Professional negligence can come in all shapes and sizes. Solicitors, accountants, architects and surveyors are just some of the professions who, through their negligence, can have serious negative impact on their clients.
In order to bring a successful professional negligence claim, you will have to overcome a few obstacles.
1. Duty of care
You must be able to prove that you were owed a duty of care by the professional. This is usually the most straightforward obstacle to overcome. If you have instructed the professional and entered into an agreement, the duties that they owe to you should be clear. However, even if there is nothing in writing, if the professional holds themselves out as having the required expertise and provides you with an agreed service, they may have assumed duties to you as the client.
2. Breach of duty
The second thing you must be able to prove is that the professional breached their duty of care to you. It must be proved that the advice or actions of the particular professional fell below the standard of a reasonably competent person in the same profession. As professional negligence specialists, we would investigate what actions the professional took (or indeed did not take). We would then advise whether he breached his duty of care. Some cases are clear cut, where others are much more complex.

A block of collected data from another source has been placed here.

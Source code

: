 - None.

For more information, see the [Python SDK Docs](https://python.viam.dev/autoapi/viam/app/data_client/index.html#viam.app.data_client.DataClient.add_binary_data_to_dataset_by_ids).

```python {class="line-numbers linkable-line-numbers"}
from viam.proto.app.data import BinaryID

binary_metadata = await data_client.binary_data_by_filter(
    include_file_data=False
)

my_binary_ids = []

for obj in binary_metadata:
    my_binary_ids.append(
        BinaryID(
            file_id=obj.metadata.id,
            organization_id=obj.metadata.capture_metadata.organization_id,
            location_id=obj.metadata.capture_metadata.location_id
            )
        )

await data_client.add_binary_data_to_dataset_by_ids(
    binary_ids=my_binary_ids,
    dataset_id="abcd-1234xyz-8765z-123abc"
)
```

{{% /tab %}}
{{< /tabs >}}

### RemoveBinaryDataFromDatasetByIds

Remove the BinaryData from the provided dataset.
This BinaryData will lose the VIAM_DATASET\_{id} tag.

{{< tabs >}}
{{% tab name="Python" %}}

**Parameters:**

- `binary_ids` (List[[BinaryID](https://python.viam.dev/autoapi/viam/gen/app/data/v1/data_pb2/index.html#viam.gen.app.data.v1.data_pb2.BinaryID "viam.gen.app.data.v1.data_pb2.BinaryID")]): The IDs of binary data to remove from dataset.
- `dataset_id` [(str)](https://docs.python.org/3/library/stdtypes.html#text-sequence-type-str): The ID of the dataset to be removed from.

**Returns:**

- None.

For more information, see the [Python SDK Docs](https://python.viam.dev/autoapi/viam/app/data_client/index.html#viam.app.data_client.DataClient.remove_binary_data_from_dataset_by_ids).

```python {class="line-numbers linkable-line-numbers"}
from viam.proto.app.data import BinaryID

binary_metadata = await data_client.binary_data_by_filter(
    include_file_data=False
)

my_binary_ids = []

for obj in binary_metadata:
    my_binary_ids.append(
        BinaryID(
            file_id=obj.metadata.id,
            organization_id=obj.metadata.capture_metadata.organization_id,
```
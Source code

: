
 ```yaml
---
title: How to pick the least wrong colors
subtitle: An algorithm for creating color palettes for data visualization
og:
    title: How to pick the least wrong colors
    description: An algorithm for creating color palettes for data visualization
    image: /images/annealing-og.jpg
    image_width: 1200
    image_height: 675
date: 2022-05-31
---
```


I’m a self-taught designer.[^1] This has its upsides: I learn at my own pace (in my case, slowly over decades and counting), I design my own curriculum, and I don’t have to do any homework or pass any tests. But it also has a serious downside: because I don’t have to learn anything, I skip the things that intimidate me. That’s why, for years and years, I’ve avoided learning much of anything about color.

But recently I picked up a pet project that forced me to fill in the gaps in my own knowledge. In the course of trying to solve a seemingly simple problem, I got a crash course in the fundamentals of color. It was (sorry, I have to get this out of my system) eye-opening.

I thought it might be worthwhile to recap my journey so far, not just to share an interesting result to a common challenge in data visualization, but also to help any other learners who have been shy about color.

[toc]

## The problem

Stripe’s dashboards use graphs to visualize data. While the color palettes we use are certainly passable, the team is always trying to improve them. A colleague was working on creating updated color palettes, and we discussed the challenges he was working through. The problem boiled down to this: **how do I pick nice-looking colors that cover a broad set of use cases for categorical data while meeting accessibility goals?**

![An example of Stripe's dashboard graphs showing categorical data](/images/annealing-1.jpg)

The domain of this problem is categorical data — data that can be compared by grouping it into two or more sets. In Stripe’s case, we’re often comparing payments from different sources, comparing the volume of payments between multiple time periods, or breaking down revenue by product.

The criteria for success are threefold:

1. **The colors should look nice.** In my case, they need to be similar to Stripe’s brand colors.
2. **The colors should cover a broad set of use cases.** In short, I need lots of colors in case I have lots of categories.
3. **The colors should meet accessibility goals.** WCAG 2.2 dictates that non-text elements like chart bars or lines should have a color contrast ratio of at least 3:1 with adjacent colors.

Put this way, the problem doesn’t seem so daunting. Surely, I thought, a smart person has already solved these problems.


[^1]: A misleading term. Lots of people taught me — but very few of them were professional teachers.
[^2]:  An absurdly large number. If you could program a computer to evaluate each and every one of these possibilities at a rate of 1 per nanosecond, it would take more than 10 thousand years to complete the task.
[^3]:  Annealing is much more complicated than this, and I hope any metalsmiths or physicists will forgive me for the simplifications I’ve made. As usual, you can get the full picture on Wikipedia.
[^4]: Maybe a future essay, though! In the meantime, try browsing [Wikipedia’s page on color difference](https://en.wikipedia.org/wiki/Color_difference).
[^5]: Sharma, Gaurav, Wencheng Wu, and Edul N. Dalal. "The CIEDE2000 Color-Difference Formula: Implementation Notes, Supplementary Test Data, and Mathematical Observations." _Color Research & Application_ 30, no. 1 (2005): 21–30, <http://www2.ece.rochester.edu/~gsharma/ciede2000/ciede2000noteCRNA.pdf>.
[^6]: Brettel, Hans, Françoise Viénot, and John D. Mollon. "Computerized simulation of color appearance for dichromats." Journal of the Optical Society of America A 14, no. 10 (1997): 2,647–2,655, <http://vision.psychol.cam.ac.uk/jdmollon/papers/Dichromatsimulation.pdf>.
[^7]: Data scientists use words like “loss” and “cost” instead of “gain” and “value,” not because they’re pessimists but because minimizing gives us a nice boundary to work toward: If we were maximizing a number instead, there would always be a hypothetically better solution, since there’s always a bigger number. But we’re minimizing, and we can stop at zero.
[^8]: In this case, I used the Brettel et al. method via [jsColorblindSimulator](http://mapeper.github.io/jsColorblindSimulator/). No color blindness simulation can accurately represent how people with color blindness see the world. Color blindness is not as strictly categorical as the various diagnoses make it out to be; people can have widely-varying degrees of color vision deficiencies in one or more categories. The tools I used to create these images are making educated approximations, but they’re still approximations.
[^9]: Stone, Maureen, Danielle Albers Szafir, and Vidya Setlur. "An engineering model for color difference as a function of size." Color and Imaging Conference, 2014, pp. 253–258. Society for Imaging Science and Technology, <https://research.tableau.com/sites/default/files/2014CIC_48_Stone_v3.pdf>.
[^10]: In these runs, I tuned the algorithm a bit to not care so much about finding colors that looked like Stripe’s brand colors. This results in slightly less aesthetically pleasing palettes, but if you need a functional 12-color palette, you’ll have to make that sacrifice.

For there to be a claim, you must have suffered a loss. If there was no loss caused as a result of the negligent act by the professional, you will not be able to recover anything. The basic principle in claims of this nature is to put you back in the position you would have been if it had not been for the negligence of the professional.
This loss, must have been as a result of the negligence of the professional. I.e. you will need to show that you relied upon the professional’s advice, and that you would have done something different had you been advised properly. This is known as causation.
Whether this is the case is not always as obvious as it may first appear; not least because you will often be trying to prove a negative.
For example, it is common to employ a surveyor to carry out a full structural survey before you buy a property. If that surveyor fails to advise you that there is substantial dry rot, leading to structural issues with the roof, there would almost certainly be an element of negligence. You might argue that, had you known about the issues, you would not have bought the house at all. However, your surveyor may argue that you would actually have bought the property. A court would consider all of the evidence before it in deciding whether the negligence caused you loss, and, if it did, how much loss was attributable to the professional’s negligence.
In some cases, the professional may claim that you have caused some of the loss yourself. This is known as contributory negligence. If the court agrees with this, then your award may be reduced.
Before issuing a claim for professional negligence, you must first send a letter of claim to the professional. It is likely that the professional would then pass this on to their insurer, who might cover the claim. In many cases, professional negligence claims can be settled without any involvement of the court, by negotiation, or other methods of alternative dispute resolution.